# Conversion Kit For 10 Gallon tank?



## raggamuffin415 (May 24, 2016)

Can't seem to find anywhere that sells the screen conversion kits for 10 gallon tanks put vertical and used for arboreals. Anyone know of sites or dealers? I know they're not hard to make but buying em is even easier lol... Plus I'm sure they'll look better then what I can whip up.

Also not totally familiar with the kits, so maybe you all can shed light. If there's a lip on the bottom of the kit, wouldn't it make the base not flush and unbalanced? Do you just silicone the kit on or do they clip in somehow?

Thanks all!


----------



## raggamuffin415 (May 25, 2016)

This is what I'm talking about... Just for an arboreal, not fossorial or obligate burrower.

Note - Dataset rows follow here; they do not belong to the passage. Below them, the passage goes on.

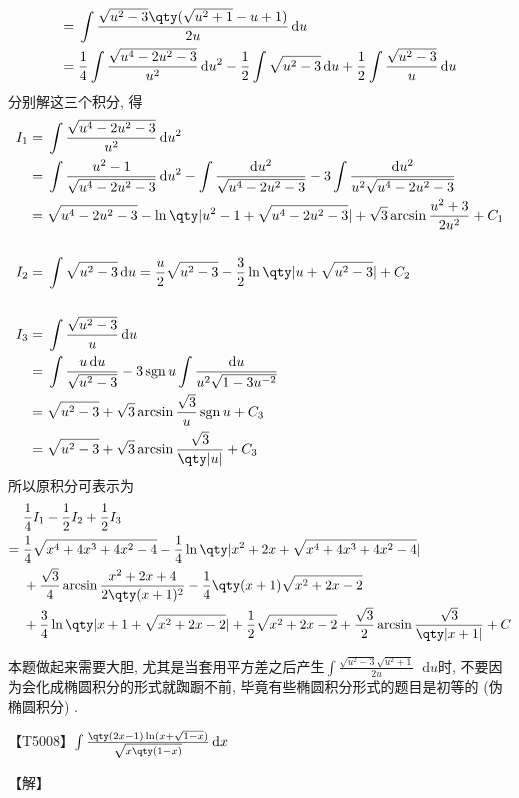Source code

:\documentclass{ctexbook}
\DeclareMathOperator{\sgn}{sgn}
\newcommand*{\dif}{\mathop{}\!\mathrm{d}}
\begin{document}
{\begin{align*}
={}&\int\frac{\sqrt{u^{2}-3}\qty(\sqrt{u^{2}+1}-u+1)}{2u}\dif{u}\\
={}&\frac{1}{4}\int\frac{\sqrt{u^{4}-2u^{2}-3}}{u^{2}}\dif{u^{2}}-\frac{1}{2}\int\sqrt{u^{2}-3}\dif{u}+\frac{1}{2}\int\frac{\sqrt{u^{2}-3}}{u}\dif{u}
\end{align*}
分别解这三个积分, 得
\begin{align*}
I_{1}={}&\int\frac{\sqrt{u^{4}-2u^{2}-3}}{u^{2}}\dif{u^{2}}\\
={}&\int\frac{u^{2}-1}{\sqrt{u^{4}-2u^{2}-3}}\dif{u^{2}}-\int\frac{\dif{u^{2}}}{\sqrt{u^{4}-2u^{2}-3}}-3\int\frac{\dif{u^{2}}}{u^{2}\sqrt{u^{4}-2u^{2}-3}}\\
={}&\sqrt{u^{4}-2u^{2}-3}-\ln\qty|u^{2}-1+\sqrt{u^{4}-2u^{2}-3}|+\sqrt{3}\arcsin{\frac{u^{2}+3}{2u^{2}}}+C_{1}\\
\\
I_{2}={}&\int\sqrt{u^{2}-3}\dif{u}=\frac{u}{2}\sqrt{u^{2}-3}-\frac{3}{2}\ln\qty|u+\sqrt{u^{2}-3}|+C_{2}\\
\\
I_{3}={}&\int\frac{\sqrt{u^{2}-3}}{u}\dif{u}\\
={}&\int\frac{u\dif{u}}{\sqrt{u^{2}-3}}-3\sgn{u}\int\frac{\dif{u}}{u^{2}\sqrt{1-3u^{-2}}}\\
={}&\sqrt{u^{2}-3}+\sqrt{3}\arcsin{\frac{\sqrt{3}}{u}}\sgn{u}+C_{3}\\
={}&\sqrt{u^{2}-3}+\sqrt{3}\arcsin{\frac{\sqrt{3}}{\qty|u|}}+C_{3}
\end{align*}
所以原积分可表示为
\begin{align*}
{}&\frac{1}{4}I_{1}-\frac{1}{2}I_{2}+\frac{1}{2}I_{3}\\
={}&\frac{1}{4}\sqrt{x^{4}+4x^{3}+4x^{2}-4}-\frac{1}{4}\ln\qty|x^{2}+2x+\sqrt{x^{4}+4x^{3}+4x^{2}-4}|\\
{}&+\frac{\sqrt{3}}{4}\arcsin{\frac{x^{2}+2x+4}{2\qty(x+1)^{2}}}-\frac{1}{4}\qty(x+1)\sqrt{x^{2}+2x-2}\\
{}&+\frac{3}{4}\ln\qty|x+1+\sqrt{x^{2}+2x-2}|+\frac{1}{2}\sqrt{x^{2}+2x-2}+\frac{\sqrt{3}}{2}\arcsin{\frac{\sqrt{3}}{\qty|x+1|}}+C
\end{align*}\par
{\kaishu 本题做起来需要大胆, 尤其是当套用平方差之后产生$\int\frac{\sqrt{u^{2}-3}\sqrt{u^{2}+1}}{2u}\dif{u}$时, 不要因为会化成椭圆积分的形式就踟蹰不前, 毕竟有些椭圆积分形式的题目是初等的 (伪椭圆积分) . \par}
【T5008】$\int\frac{\qty(2x-1)\ln(x+\sqrt{1-x})}{\sqrt{x\qty(1-x)}}\dif{x}$\par
【解】
\begin{align*}

\end{align*}}
\end{document}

http://arachnoboards.com/threads/endagr8s-robc-esque-fossorial-enclosures.213427/

Reactions: Like 1


----------



## sdsnybny (May 25, 2016)

Try this member he makes them for lots of different size tanks.
http://arachnoboards.com/threads/tca-exotics-acrylic-enclosures.280401/#post-2440888

Reactions: Like 1 | Agree 1


----------



## TarantulasWorld (May 25, 2016)

Ive made them before. Not much of a market for them which is why theyre so hard to find online lol certain 10 gallon tanks differ in sizes from others which is what makes them a pain to make now a days


----------



## raggamuffin415 (May 26, 2016)

Yea I know Isiah at TCA makes em, just wondering if there were any other stores too.

Suprised they aren't more widely available, they look real nice! When I first saw tanks like that I wondered where people bought those tanks... not realizing they're just 10 gallon tanks stood up and with a conversion kit lol.


----------